Dose Reduction Timing for Concomitant Antiseizure Medications: Post-hoc Analysis of a Phase 3, Open-label Study of Cenobamate for Treatment of Uncontrolled Focal Seizures
Louis Ferrari1, Marc Kamin1, William Rosenfeld2
1SK Life Science, Inc., 2Comprehensive Epilepsy Care Center for Children and Adults
Objective:
To examine post-hoc how and when investigators adjusted concomitant antiseizure medications (ASMs) during a phase 3 safety study of adjunctive cenobamate (N=1340).
Background:

A post-hoc analysis of a subset (n=240) of the phase 3 study indicated that reducing doses of concomitant ASMs led to better cenobamate retention (Rosenfeld 2021 Epilepsia).

Design/Methods:
Patients with uncontrolled focal seizures taking 1-3 ASMs were enrolled. Increasing doses of cenobamate (12.5, 25, 50, 100, 150, and 200 mg/day) were administered biweekly; additional increases to 400 mg/day in biweekly 50-mg/day increments were permitted. Dose reductions of concomitant clobazam, phenytoin, phenobarbital, carbamazepine, lamotrigine, lacosamide, and levetiracetam were examined.
Results:

For CYP2C19 substrates clobazam, phenytoin, and phenobarbital, pharmacokinetic interactions resulted in increased plasma exposure and early dose reductions. By Visit 14 (Study Week 52), mean decrease in total clobazam dose was 30.9%; as investigators gained experience, dose reductions were made earlier and more proactively. Potential pharmacokinetic interactions between cenobamate, carbamazepine, and lamotrigine may cause decreased plasma exposure to those ASMs. Most concomitant carbamazepine and lamotrigine dosages were lowered or unchanged; these dose decreases may have led to better  cenobamate tolerability, allowing for successful cenobamate up-titration.
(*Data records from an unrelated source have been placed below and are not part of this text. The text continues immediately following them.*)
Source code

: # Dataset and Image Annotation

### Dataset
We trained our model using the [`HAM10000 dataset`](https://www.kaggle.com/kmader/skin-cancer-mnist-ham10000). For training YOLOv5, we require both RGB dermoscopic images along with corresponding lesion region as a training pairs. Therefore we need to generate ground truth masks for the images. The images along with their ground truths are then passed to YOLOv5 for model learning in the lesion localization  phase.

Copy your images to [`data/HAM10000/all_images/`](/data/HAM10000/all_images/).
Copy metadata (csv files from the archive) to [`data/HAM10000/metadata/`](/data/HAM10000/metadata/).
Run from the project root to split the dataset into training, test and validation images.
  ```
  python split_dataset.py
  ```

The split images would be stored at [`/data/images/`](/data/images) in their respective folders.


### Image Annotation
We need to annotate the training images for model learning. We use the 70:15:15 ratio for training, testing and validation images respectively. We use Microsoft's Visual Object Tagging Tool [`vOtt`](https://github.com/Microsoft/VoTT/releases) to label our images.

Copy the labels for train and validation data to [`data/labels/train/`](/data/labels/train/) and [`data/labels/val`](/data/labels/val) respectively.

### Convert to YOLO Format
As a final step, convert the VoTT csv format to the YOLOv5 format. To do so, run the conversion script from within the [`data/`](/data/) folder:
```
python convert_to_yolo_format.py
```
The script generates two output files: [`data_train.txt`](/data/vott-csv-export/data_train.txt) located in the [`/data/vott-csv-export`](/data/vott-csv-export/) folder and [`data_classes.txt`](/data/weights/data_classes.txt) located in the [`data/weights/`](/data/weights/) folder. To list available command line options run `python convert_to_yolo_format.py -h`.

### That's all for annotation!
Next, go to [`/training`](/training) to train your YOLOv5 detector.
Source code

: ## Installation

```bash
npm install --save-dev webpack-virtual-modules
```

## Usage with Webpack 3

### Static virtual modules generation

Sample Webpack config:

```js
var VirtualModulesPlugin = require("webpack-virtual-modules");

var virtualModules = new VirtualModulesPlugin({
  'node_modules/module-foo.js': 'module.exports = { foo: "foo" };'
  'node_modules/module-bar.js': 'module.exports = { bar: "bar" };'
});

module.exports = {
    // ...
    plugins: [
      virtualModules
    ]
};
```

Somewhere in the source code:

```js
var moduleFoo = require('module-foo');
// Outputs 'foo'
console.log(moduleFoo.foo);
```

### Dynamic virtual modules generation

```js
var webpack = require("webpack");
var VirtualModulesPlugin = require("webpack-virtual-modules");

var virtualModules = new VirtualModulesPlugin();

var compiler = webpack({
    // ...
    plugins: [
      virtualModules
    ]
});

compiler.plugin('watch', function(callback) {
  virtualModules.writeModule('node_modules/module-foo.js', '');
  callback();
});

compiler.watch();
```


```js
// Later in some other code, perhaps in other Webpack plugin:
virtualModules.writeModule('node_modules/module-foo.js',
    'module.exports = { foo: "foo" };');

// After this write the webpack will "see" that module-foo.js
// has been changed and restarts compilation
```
Although cenobamate does not cause changes to lacosamide plasma exposure, pharmacodynamic interactions likely resulted in investigators making dose reductions to improve tolerability as the cenobamate dose was increased; by Visit 14 the total daily lacosamide dose was decreased by 21.7%. Maintenance-phase dose decreases of levetiracetam (no known pharmacokinetic/pharmacodynamic interactions with cenobamate), were likely intended to reduce overall drug burden.

Conclusions:
These results support the concept that dosages of adjunctive ASMs (eg, clobazam, phenytoin, phenobarbital, lacosamide) should be adjusted early during cenobamate treatment. As investigators gained experience with cenobamate, earlier and larger dose reductions of concomitant ASMs were made, as reflected by current consensus recommendations (Smith 2022 Neurol Ther. 11(4):1705-20).